Он представил ее с малюткой Ташенькой на руках, умиротворенную, счастливую и прекрасную. И тут же в его воображении представилась она и в костюме амазонки: гнедой конь мчал отчаянную всадницу куда-то на край света. А вот она склонилась над шахматной доской, и морщинка раздумья легла меж сведенных бровей, а улыбка, мимолетно брошенная партнеру, говорила с торжеством и упрямством: «Все равно, как и обычно, обыграю я». И снова в воображении — его Наташа, в строгом платье, с рукописью в руках, садится в карету. Серьезная, озабоченная, едет она по делам «Современника», его дорогая помощница во всем.

— Как же прекрасны наши русские женщины! — вдруг говорит Пушкин, горящими от счастья глазами оглядывая присутствующих.

Все смотрят на него с недоумением. А Долли смеется:

— Надеюсь, что вы не только сейчас поняли это, Александр Сергеевич!

— Я всегда так думал.

В беседку приносят легкий завтрак. Все придвигаются к круглому столу.

Долли, улыбаясь, говорит Надежде Андреевне о том, что вот-вот выйдет «Современник» и с каким удовольствием все будут читать отрывки из «Записок» Дуровой.

Надежда Андреевна, выслушав ее, вдруг обратилась к Пушкину:

— Я хочу предложить вам, Александр Сергеевич, изъять из журнала мои «Записки».

Пушкин был изумлен.

— Как — изъять, Александр Андреевич? Ведь они уже отпечатаны.

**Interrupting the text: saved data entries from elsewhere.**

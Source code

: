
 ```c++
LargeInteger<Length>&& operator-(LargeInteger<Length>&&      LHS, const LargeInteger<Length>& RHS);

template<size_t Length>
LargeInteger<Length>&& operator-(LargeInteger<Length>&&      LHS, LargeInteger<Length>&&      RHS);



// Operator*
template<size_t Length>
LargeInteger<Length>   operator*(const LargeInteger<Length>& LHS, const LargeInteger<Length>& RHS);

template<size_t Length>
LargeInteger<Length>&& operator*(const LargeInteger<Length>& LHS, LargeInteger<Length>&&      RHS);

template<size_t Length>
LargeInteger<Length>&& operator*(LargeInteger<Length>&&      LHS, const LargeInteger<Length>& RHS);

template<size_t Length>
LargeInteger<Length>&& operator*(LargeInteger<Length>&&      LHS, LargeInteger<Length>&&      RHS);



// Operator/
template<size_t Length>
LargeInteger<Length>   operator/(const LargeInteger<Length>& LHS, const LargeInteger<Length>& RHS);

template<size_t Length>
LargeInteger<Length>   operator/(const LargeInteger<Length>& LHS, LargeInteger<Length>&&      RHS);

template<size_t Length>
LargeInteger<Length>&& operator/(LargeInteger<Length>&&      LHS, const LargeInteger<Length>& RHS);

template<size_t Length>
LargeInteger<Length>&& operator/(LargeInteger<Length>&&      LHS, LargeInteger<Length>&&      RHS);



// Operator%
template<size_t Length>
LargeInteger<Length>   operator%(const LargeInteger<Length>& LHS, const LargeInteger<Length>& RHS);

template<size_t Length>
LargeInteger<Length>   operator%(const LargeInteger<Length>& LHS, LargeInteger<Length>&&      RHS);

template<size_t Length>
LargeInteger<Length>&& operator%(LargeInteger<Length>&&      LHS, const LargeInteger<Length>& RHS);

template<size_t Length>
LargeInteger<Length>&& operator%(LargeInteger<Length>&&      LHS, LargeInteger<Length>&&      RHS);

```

— Но мне не нравится, что вы в предисловии назвали меня настоящим именем,-— я предпочитаю называться корнетом Александровым,

Долли и Елизавета Михайловна принялись уговаривать Дурову, но она и слушать ничего не хотела.

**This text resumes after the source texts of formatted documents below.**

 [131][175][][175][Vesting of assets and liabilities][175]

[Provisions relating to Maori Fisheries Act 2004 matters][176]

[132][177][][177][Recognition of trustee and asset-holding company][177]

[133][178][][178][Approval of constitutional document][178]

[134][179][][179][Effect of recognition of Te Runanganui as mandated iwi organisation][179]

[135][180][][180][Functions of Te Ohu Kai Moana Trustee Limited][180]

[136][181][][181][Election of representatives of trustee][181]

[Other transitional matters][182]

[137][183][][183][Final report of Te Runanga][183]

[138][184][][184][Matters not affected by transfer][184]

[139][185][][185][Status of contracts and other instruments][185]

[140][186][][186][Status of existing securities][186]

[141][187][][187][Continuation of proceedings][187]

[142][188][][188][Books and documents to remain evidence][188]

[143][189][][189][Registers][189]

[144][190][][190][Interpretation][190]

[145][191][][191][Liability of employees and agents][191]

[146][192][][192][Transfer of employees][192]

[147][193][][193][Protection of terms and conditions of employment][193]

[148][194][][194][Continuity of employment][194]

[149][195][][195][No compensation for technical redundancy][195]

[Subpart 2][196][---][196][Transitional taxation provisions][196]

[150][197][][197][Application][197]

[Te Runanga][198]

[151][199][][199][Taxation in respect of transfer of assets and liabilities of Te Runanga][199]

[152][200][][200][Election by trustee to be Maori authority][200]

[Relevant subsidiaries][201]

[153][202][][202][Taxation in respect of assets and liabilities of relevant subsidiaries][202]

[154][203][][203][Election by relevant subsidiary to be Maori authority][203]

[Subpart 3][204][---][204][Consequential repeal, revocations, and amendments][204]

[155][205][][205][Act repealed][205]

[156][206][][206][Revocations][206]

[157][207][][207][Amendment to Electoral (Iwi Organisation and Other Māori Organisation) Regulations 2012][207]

Тогда Пушкин нахмурился и, сердито хлопнув по столу рукой, так что задребезжала посуда, обратился к Дуровой:

— Я уже сказал вам, Александр Андреевич, что журнал отпечатан. Изымать из него что-либо поздно.

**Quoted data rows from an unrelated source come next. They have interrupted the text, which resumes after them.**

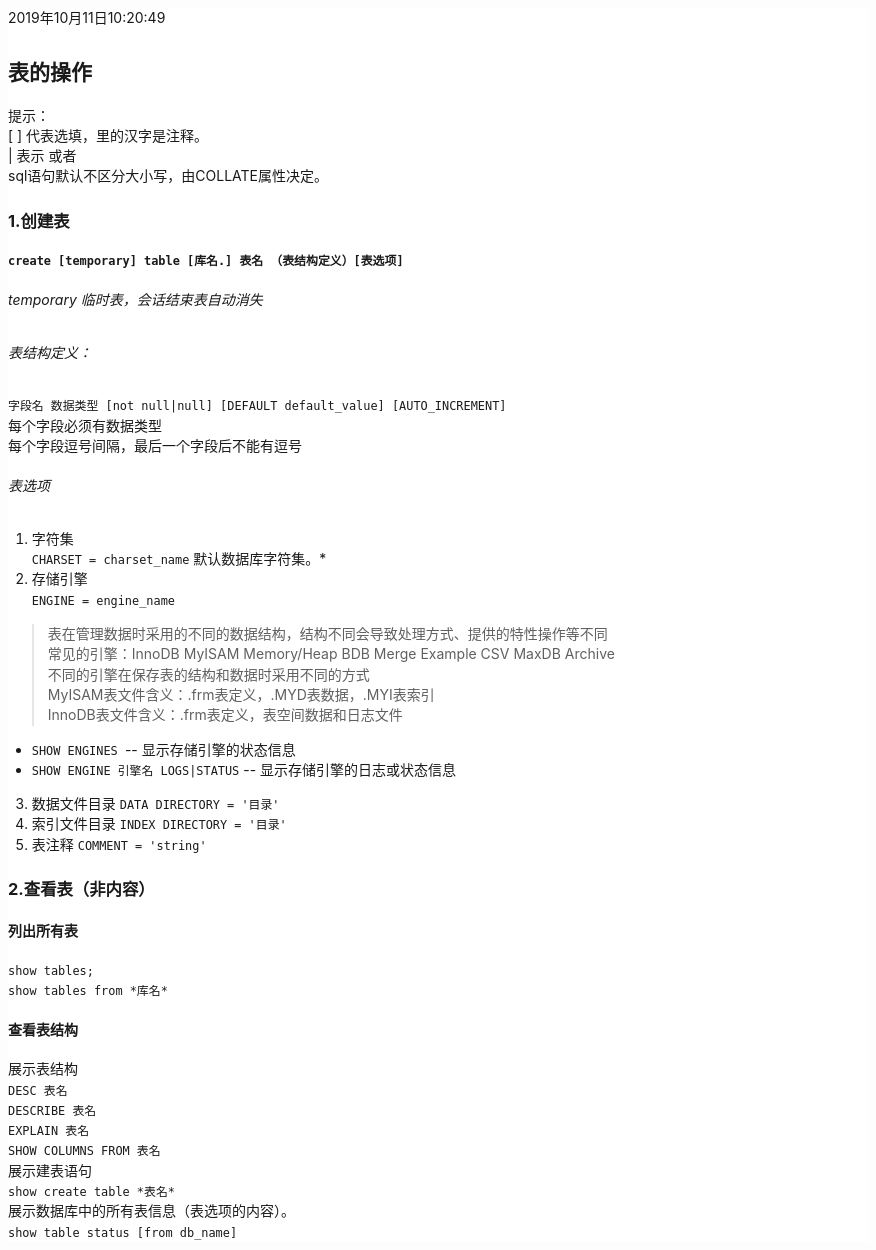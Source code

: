 2019年10月11日10:20:49
## 表的操作

提示：  
[ ] 代表选填，里的汉字是注释。   
| 表示 或者   
sql语句默认不区分大小写，由COLLATE属性决定。

### 1.创建表
**`create [temporary] table [库名.] 表名 （表结构定义）[表选项]`** 
###### *temporary 临时表，会话结束表自动消失*   
###### 表结构定义：  
`字段名 数据类型 [not null|null] [DEFAULT default_value] [AUTO_INCREMENT]`  
每个字段必须有数据类型  
每个字段逗号间隔，最后一个字段后不能有逗号  
###### 表选项   
1. 字符集  
`CHARSET = charset_name` 默认数据库字符集。*
2. 存储引擎  
`ENGINE = engine_name`  
>表在管理数据时采用的不同的数据结构，结构不同会导致处理方式、提供的特性操作等不同  
>常见的引擎：InnoDB MyISAM Memory/Heap BDB Merge Example CSV MaxDB Archive  
>不同的引擎在保存表的结构和数据时采用不同的方式  
>MyISAM表文件含义：.frm表定义，.MYD表数据，.MYI表索引  
>InnoDB表文件含义：.frm表定义，表空间数据和日志文件  

* `SHOW ENGINES `-- 显示存储引擎的状态信息  
* `SHOW ENGINE 引擎名 LOGS|STATUS` -- 显示存储引擎的日志或状态信息

3. 数据文件目录
        `DATA DIRECTORY = '目录'`
4. 索引文件目录
        `INDEX DIRECTORY = '目录'`
5. 表注释
        `COMMENT = 'string'`

### 2.查看表（非内容）    
#### 列出所有表        
`show tables;`  
`show tables from *库名*`
#### 查看表结构
展示表结构  
`DESC 表名 `  
`DESCRIBE 表名 `  
`EXPLAIN 表名`   
`SHOW COLUMNS FROM 表名 `  
展示建表语句   
`show create table *表名*`  
展示数据库中的所有表信息（表选项的内容）。  
`show table status [from db_name]`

Она так же, как Пушкин, сердито сдвинула брови, по-мужски хлопнула рукой по столу и сказала с сердцем:

— Черт возьми! Прозевал, значит!

И, несмотря на то неприятное положение, в которое Дурова ставила Пушкина, он не мог не улыбнуться. Дамы тоже с трудом прятали улыбки.

— А потом, — продолжала Дурова, — я не могу терпеть такой медлительности в издании «Записок» отдельной книгой. Или действуйте безотлагательно, или верните их мне обратно.

Пушкин попробовал было объяснить Дуровой условия издательского дела, где спешить невозможно. Но она и слушать не хотела.

— Впрочем, — сказал Пушкин, — здесь не место обсуждать эти дела. Мы с вами пришли в гости. Дарье Федоровне и Елизавете Михайловне вряд ли это интересно. Я на днях приеду к вам, и мы поговорим обо всем.

Через несколько дней Пушкин получил письмо от Дуровой:

...Пришлите мне мои листочки, Александр Сергеевич, их надобно сжечь, так я желал бы иметь это удовольствие поскорее.

И Пушкин с сожалением возвратил ей рукопись.

В своем дневнике позднее Дурова писала:

Так-то я имела глупость лишить свои записки блистательнейшего их украшения... их высшей славы — имени бессмертного поэта! Последняя ли уже это глупость? Должно быть, последняя, потому что она уже самая крупная.